▶ **Description of the task**: Look for the word "batch" in the data below, and copy every line that holds it.

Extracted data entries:
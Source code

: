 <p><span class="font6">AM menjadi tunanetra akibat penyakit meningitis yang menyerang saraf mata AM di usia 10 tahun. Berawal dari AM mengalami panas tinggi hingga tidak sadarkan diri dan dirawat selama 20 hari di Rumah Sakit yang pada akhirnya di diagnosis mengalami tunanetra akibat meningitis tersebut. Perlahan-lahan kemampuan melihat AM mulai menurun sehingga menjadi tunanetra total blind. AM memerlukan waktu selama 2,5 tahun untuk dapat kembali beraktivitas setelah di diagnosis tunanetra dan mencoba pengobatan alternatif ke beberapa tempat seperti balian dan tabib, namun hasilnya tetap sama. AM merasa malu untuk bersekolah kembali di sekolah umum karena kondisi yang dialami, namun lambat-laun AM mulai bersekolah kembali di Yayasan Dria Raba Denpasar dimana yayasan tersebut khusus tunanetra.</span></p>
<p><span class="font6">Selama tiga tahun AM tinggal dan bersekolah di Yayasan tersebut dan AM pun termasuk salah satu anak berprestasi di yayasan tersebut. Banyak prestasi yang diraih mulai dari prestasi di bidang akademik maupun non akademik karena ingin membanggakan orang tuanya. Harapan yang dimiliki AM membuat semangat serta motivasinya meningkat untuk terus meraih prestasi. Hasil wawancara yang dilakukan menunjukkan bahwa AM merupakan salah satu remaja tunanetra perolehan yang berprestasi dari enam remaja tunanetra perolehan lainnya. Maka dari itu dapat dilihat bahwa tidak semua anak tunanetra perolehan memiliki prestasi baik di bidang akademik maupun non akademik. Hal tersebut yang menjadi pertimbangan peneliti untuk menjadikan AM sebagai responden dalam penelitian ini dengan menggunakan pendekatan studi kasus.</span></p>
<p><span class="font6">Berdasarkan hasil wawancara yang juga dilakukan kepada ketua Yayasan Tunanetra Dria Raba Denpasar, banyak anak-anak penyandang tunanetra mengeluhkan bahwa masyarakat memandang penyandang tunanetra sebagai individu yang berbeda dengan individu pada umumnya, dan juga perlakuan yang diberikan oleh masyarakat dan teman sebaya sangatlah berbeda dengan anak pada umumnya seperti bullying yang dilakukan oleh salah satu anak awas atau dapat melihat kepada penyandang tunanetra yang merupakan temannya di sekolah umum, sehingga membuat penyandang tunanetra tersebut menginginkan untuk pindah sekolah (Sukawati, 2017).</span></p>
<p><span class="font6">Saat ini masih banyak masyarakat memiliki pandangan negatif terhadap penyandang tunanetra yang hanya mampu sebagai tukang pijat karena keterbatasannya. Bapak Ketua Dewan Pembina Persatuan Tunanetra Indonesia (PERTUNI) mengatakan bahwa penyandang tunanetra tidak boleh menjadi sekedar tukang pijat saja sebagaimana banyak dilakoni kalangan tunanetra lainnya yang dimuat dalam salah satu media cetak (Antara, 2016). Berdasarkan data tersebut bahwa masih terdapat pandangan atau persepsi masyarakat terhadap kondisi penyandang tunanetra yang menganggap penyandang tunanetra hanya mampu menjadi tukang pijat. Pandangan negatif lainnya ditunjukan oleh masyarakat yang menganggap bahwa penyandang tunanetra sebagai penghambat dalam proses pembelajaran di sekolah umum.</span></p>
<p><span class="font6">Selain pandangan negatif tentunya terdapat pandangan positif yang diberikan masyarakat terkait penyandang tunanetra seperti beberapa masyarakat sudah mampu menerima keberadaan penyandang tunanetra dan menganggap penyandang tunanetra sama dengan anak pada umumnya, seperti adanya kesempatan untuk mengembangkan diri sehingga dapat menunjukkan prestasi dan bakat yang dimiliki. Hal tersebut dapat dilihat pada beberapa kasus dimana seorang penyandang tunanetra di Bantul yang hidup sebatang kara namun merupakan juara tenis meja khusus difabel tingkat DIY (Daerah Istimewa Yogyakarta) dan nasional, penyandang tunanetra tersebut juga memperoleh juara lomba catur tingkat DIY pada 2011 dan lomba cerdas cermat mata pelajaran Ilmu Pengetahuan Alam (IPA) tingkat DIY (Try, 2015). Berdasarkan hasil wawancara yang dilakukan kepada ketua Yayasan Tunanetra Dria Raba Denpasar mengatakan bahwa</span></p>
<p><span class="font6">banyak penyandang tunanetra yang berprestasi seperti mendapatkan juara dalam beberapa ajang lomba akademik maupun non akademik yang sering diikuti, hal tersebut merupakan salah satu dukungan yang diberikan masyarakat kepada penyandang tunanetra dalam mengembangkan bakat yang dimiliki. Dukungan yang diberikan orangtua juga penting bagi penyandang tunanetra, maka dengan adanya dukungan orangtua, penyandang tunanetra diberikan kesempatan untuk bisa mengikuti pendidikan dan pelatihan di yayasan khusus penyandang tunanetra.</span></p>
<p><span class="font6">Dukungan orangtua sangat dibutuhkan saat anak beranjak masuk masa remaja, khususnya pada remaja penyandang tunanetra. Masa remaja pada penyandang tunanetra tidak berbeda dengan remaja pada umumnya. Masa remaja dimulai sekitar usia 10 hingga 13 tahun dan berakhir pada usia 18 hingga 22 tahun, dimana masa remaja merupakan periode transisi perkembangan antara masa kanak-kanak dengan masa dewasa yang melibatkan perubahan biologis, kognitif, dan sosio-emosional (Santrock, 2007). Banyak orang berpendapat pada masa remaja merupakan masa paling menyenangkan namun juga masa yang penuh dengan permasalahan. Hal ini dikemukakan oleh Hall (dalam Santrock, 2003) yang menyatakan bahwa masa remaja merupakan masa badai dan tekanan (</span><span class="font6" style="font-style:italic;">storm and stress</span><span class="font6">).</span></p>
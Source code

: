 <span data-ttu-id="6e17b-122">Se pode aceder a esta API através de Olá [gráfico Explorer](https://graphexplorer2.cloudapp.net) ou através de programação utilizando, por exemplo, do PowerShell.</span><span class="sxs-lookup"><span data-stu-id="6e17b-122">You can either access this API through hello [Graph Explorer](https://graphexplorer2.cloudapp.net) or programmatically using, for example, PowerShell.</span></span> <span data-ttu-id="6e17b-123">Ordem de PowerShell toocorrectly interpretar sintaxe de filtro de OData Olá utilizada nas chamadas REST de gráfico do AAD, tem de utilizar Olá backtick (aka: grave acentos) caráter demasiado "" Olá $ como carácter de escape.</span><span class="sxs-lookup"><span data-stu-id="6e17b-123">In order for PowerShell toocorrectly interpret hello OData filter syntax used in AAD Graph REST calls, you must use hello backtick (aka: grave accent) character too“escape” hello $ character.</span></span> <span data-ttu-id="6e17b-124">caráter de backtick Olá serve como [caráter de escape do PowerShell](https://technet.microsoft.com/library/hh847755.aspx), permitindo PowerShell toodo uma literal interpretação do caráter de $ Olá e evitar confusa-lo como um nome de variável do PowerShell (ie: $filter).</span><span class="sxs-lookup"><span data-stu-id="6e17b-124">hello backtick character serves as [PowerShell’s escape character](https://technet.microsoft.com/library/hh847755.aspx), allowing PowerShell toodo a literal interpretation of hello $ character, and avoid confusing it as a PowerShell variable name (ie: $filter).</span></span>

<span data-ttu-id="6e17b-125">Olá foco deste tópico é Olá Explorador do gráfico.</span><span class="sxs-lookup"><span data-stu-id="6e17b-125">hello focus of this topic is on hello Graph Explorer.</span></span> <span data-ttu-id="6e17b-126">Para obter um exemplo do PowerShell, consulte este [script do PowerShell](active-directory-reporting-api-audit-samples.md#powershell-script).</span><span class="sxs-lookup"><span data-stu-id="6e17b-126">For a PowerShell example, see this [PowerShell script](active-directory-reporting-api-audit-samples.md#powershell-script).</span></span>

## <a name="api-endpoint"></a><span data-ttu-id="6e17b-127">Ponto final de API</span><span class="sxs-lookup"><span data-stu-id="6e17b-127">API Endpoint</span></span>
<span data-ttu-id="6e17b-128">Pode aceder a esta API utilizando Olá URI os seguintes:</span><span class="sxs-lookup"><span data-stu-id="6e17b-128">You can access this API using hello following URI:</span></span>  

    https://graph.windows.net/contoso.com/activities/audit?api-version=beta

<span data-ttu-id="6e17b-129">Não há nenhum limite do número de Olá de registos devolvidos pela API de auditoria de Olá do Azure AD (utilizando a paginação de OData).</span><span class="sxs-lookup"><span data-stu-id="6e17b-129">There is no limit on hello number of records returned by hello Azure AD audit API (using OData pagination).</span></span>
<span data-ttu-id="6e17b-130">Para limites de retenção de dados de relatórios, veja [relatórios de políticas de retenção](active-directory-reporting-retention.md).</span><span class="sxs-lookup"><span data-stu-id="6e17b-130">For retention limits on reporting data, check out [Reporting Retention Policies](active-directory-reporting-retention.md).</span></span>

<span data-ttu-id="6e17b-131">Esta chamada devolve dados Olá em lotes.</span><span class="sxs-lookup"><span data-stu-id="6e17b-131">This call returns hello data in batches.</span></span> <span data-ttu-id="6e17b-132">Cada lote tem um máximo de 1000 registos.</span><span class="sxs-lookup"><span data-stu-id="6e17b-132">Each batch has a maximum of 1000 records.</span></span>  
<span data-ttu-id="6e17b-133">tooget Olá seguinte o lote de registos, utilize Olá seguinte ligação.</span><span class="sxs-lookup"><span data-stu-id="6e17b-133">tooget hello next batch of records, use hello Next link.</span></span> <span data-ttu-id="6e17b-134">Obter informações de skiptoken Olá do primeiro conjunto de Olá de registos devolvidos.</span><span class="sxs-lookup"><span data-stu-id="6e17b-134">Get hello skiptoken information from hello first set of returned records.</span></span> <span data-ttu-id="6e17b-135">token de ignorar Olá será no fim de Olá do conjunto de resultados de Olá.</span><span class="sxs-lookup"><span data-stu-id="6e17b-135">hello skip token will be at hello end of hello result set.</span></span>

▶ **Result for this exercise**:
<span data-ttu-id="6e17b-131">Esta chamada devolve dados Olá em lotes.</span><span class="sxs-lookup"><span data-stu-id="6e17b-131">This call returns hello data in batches.</span></span> <span data-ttu-id="6e17b-132">Cada lote tem um máximo de 1000 registos.</span><span class="sxs-lookup"><span data-stu-id="6e17b-132">Each batch has a maximum of 1000 records.</span></span>  
<span data-ttu-id="6e17b-133">tooget Olá seguinte o lote de registos, utilize Olá seguinte ligação.</span><span class="sxs-lookup"><span data-stu-id="6e17b-133">tooget hello next batch of records, use hello Next link.</span></span> <span data-ttu-id="6e17b-134">Obter informações de skiptoken Olá do primeiro conjunto de Olá de registos devolvidos.</span><span class="sxs-lookup"><span data-stu-id="6e17b-134">Get hello skiptoken information from hello first set of returned records.</span></span> <span data-ttu-id="6e17b-135">token de ignorar Olá será no fim de Olá do conjunto de resultados de Olá.</span><span class="sxs-lookup"><span data-stu-id="6e17b-135">hello skip token will be at hello end of hello result set.</span></span>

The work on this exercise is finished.